Of course, I crack up every time I remember this—and her many other mottos or pieces of wisdom. But it also got me thinking. Unlike many families I came to be acquainted with years later when I moved to the US, we were never particularly aware of the importance of saving money, let alone setting financial goals and planning for the future.
Building wealth? That was something for the very rich—we thought—or at least for those who already have something to start building from.
I grew up in a struggling, lower middle-class family, with my single mother of four working two jobs to help ends meet. The extent of my “future planning” while growing up was more like get an education, get a job, pay your bills, and do your best to stay debt free. I cannot recall one instance in which my older relatives talked about building wealth so we could pass it on from one generation of a family to another.
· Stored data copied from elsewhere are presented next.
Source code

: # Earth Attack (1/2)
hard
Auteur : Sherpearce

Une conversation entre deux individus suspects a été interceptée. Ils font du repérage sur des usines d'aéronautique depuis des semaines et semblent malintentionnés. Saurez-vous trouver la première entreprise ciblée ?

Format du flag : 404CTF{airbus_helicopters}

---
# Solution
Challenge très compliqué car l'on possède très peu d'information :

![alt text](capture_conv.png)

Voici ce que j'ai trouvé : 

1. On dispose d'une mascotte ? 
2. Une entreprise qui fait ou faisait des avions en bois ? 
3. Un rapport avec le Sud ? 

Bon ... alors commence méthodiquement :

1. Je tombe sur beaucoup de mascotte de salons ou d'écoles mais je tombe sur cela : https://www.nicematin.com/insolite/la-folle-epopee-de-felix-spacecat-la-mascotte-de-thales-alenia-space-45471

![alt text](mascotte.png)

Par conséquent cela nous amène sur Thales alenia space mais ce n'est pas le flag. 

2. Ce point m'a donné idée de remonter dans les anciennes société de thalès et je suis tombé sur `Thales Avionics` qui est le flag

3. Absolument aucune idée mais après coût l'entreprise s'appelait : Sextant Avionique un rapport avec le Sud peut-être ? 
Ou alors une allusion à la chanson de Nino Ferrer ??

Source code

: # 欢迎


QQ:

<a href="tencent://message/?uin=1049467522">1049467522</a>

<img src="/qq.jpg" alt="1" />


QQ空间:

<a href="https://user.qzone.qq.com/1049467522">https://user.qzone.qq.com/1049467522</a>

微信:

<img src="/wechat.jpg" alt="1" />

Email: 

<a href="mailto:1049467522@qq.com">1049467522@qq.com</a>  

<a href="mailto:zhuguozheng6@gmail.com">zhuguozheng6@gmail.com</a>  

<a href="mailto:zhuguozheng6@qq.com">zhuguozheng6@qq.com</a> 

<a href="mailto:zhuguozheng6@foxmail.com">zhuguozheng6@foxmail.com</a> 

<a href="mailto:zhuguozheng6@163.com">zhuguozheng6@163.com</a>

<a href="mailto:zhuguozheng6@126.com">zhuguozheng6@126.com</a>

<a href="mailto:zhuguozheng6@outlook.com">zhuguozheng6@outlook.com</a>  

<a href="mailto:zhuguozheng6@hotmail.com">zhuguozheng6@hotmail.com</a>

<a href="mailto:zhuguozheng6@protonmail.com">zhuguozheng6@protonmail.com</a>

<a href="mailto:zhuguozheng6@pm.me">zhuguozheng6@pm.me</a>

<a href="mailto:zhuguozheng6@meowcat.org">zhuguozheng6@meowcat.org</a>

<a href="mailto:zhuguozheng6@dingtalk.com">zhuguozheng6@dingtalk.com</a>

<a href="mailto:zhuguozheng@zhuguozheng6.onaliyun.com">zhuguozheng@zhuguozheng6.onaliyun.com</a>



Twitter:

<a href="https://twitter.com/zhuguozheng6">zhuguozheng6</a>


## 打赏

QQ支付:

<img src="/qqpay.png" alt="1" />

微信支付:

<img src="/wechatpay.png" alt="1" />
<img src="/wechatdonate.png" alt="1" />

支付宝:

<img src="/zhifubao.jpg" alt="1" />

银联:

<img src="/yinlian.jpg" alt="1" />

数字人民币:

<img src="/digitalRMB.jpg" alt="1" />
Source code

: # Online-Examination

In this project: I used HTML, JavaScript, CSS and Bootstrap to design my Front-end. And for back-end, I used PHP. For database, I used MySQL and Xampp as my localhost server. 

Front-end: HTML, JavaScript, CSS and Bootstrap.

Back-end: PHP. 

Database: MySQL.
Investing in stocks and funds? Buying property and maintaining a good credit score? Get outta here!
WARNING: Before you keep reading and/or ask this writer to stop whining and embarrassing her family and go get a financial education already, please remember this column was conceived to be handled with a serious dose of humor.
While I understand now that saving for the future—or at the very least be able to pay for my own funeral—is somewhat important, that’s also something that doesn’t come naturally to me.
Unlike most of my friends in the US, I don’t own property, I barely contribute any money to my 401(k), and I have a few savings in a bank account that renders next to zero in annual interest.
Apparently, I’m not alone.
According to a 2024 report from the Urban Institute, the wealth gap between white families and Hispanic ones reached a new high in 2022, with the average wealth of white families reaching a record high of over $1.4 million, compared to about $227,000 for Hispanic families. In other words: white families had six times the average wealth of Hispanic ones.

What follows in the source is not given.